*Exercise instructions:*
In the following listing, find the lines containing "Forward" and report them.
BEGIN
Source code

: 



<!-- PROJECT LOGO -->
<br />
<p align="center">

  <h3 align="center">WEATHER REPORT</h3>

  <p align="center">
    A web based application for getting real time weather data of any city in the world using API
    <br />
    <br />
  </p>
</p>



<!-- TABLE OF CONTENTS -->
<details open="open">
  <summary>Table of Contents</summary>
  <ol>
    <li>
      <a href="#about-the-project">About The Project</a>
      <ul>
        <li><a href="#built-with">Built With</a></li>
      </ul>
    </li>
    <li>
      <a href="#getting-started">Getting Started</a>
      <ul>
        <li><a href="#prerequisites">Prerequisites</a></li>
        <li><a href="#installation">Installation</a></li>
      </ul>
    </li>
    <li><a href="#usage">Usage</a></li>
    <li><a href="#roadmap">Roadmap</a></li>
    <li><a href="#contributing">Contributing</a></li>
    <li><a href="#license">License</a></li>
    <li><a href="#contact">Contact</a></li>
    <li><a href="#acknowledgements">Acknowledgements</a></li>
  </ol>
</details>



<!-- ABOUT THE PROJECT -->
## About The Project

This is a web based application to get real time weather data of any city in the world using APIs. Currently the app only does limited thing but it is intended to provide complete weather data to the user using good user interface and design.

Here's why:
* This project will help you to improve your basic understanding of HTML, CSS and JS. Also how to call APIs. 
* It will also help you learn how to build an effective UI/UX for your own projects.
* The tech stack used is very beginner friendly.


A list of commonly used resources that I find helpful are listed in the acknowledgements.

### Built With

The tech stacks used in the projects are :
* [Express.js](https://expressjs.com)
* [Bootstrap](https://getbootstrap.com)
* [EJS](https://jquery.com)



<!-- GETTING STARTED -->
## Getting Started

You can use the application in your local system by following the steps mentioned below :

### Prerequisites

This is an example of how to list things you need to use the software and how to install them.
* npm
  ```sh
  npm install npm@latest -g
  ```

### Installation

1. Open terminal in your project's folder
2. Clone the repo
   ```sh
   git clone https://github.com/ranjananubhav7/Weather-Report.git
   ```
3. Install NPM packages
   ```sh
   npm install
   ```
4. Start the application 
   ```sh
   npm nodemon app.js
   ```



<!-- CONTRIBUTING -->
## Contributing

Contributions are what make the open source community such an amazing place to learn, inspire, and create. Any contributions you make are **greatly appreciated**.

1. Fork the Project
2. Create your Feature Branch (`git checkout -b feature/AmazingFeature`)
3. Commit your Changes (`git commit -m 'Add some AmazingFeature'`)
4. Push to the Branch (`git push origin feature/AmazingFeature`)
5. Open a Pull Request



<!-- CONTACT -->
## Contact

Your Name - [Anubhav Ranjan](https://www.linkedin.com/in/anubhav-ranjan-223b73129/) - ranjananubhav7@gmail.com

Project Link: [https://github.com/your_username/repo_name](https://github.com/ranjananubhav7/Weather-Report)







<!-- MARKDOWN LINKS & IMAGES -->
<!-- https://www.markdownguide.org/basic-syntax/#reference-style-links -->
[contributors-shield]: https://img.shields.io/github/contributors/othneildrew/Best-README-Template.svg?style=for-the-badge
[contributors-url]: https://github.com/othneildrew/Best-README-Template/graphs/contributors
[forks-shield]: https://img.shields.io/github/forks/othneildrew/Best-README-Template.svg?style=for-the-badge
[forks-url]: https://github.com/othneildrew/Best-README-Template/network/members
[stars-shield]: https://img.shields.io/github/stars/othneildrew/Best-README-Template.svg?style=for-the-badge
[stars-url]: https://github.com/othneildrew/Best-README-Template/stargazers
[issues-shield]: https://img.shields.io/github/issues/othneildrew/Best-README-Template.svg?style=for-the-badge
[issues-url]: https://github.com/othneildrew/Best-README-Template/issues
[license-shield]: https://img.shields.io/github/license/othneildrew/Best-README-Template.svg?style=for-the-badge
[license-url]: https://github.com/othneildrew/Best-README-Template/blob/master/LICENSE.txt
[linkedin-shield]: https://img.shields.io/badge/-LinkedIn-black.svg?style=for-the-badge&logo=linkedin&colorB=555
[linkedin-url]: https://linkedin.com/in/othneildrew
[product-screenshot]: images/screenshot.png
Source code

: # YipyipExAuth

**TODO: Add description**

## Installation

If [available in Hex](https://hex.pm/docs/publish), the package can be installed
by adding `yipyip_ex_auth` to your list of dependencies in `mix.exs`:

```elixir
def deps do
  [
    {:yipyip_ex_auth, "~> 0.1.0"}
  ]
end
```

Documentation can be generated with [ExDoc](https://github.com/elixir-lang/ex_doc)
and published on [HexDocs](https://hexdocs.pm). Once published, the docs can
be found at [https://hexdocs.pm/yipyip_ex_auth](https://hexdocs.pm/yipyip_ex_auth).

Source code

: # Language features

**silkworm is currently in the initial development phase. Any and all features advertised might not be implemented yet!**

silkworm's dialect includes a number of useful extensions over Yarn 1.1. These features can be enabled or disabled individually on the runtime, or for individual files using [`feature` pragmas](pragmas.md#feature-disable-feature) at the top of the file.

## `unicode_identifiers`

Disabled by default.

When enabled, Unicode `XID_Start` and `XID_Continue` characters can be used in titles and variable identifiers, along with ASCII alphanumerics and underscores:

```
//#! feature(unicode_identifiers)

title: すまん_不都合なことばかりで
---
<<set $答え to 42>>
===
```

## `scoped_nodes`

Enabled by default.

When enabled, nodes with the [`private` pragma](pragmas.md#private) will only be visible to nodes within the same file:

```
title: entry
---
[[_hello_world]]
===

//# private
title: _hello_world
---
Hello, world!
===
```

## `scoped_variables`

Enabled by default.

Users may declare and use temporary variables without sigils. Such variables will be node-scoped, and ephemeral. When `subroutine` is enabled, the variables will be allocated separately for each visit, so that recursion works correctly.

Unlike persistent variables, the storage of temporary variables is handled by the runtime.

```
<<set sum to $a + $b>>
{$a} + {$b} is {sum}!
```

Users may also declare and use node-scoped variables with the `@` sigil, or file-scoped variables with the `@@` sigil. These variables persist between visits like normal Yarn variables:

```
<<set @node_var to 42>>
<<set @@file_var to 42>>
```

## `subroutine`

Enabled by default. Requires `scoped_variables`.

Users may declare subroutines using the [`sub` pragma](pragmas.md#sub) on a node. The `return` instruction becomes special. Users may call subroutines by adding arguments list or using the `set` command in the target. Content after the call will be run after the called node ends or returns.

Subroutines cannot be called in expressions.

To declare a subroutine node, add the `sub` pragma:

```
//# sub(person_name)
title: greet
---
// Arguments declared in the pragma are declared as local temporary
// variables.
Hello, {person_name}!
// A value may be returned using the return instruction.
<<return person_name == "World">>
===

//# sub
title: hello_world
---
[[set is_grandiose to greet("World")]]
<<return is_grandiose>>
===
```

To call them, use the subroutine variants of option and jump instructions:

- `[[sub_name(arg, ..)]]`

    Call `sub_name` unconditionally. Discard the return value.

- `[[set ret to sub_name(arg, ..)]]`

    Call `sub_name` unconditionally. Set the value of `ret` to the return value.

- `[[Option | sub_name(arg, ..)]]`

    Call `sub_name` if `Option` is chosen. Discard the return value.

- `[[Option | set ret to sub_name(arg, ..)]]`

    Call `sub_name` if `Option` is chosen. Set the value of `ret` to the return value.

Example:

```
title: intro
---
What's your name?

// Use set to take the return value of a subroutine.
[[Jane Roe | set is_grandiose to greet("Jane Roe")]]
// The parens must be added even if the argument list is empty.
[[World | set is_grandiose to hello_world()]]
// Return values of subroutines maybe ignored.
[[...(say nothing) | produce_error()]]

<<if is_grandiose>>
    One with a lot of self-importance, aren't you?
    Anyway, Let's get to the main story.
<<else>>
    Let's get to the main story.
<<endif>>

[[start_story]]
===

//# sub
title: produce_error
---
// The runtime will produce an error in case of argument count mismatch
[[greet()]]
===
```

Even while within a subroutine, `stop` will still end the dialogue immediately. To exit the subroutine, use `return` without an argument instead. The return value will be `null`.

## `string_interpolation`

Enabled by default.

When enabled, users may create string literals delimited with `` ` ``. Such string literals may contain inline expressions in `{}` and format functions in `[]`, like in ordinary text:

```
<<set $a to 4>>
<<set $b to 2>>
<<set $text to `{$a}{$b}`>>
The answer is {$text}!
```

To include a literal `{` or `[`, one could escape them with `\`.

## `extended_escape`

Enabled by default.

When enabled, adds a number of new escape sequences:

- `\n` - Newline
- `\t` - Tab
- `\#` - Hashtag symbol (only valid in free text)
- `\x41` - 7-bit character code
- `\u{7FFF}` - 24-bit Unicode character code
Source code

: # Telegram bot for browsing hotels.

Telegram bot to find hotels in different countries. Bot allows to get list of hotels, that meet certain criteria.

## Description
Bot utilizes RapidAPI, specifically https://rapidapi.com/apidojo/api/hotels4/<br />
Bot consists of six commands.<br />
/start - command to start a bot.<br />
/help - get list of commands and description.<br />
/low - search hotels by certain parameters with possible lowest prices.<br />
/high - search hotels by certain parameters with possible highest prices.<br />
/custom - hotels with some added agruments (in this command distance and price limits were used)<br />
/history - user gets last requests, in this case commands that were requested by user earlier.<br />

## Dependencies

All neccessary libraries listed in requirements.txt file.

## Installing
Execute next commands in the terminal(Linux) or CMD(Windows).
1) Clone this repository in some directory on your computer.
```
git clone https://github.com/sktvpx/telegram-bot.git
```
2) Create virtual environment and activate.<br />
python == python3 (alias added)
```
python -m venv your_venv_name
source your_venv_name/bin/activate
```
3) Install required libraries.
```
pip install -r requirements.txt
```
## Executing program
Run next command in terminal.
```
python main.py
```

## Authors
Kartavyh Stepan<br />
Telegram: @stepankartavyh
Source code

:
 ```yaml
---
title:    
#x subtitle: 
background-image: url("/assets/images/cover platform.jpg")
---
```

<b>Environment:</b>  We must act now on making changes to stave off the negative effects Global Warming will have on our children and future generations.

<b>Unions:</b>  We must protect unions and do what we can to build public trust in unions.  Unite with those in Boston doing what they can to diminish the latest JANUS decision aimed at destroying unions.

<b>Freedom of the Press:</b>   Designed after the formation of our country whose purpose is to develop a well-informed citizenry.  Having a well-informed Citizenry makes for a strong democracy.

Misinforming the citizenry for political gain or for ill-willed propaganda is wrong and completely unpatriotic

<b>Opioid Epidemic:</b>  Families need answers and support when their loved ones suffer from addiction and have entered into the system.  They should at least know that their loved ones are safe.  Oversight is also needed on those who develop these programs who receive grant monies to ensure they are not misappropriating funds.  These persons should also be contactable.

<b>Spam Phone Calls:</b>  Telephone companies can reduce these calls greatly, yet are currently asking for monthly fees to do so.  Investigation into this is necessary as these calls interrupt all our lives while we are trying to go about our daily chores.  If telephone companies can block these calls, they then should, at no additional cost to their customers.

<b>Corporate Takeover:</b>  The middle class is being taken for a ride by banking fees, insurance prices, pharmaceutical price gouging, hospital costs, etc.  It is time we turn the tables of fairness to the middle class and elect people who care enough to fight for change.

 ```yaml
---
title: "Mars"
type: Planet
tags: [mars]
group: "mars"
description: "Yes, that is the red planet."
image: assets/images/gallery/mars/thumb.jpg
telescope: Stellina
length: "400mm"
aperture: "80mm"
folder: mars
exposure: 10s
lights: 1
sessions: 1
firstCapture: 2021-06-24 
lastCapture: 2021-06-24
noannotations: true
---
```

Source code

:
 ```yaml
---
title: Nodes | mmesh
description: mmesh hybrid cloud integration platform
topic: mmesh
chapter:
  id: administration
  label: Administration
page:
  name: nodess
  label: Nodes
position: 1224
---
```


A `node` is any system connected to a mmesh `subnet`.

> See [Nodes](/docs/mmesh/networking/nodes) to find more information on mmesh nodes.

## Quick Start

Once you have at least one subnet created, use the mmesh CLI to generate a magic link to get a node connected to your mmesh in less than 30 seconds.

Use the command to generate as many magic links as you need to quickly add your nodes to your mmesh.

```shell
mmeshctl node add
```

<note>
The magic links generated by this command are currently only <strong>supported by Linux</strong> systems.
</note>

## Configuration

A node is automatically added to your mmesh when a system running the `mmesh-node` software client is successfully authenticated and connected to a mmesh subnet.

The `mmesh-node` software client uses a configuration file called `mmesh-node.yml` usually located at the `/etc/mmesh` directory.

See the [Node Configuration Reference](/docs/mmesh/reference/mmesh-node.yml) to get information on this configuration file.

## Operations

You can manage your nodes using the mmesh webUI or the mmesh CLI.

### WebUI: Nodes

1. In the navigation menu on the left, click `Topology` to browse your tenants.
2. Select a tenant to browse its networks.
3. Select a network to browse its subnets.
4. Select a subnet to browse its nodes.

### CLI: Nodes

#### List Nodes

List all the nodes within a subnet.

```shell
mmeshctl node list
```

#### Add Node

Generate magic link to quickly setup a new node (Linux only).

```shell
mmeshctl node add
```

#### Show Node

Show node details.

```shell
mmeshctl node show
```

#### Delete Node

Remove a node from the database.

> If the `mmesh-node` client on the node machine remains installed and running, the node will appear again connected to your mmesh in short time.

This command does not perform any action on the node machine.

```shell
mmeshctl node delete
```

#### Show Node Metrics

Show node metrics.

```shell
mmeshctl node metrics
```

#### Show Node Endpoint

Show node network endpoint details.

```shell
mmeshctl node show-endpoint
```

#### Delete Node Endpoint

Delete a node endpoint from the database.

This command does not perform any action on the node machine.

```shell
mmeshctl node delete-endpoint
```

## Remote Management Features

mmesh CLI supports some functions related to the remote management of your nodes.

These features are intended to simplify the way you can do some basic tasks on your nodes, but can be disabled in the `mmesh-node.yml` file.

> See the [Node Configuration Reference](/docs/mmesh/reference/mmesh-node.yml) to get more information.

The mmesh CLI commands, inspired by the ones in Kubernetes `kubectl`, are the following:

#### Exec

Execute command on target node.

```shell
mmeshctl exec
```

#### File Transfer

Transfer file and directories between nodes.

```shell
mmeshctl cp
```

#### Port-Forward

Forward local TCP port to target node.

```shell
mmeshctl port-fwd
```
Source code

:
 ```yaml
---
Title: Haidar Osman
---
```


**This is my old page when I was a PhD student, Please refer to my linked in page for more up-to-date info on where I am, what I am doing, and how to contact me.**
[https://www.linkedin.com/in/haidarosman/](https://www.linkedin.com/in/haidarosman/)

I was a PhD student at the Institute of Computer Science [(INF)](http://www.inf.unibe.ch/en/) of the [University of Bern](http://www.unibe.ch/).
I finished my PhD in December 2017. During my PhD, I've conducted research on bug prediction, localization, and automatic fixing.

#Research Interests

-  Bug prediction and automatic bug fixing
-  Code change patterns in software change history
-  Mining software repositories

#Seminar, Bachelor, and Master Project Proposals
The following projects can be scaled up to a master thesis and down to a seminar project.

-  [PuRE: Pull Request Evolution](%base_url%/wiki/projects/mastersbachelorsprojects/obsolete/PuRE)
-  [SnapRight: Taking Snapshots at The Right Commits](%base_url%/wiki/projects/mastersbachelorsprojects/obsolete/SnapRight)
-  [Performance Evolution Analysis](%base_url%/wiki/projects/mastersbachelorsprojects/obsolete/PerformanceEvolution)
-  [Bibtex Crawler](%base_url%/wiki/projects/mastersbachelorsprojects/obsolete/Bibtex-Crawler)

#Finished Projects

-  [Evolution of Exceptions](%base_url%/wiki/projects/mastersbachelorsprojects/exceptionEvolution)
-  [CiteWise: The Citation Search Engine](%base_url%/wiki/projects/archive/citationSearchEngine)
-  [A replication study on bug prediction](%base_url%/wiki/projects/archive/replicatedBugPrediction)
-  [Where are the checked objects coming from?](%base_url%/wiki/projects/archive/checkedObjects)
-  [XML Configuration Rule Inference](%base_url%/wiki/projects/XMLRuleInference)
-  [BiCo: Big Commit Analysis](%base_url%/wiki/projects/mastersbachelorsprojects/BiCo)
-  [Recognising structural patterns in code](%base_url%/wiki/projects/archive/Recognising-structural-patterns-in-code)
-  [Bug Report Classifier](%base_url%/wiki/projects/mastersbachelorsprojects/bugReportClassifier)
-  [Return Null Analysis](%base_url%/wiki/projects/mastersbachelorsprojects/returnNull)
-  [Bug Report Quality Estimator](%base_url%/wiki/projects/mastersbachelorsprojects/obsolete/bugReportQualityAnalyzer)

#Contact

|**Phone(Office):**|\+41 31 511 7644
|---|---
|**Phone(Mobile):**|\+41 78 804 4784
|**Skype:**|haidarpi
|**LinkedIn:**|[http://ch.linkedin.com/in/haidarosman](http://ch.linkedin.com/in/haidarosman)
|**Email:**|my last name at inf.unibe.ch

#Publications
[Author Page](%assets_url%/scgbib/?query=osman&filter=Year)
END
*Exercise answer:*
#### Port-Forward
Forward local TCP port to target node.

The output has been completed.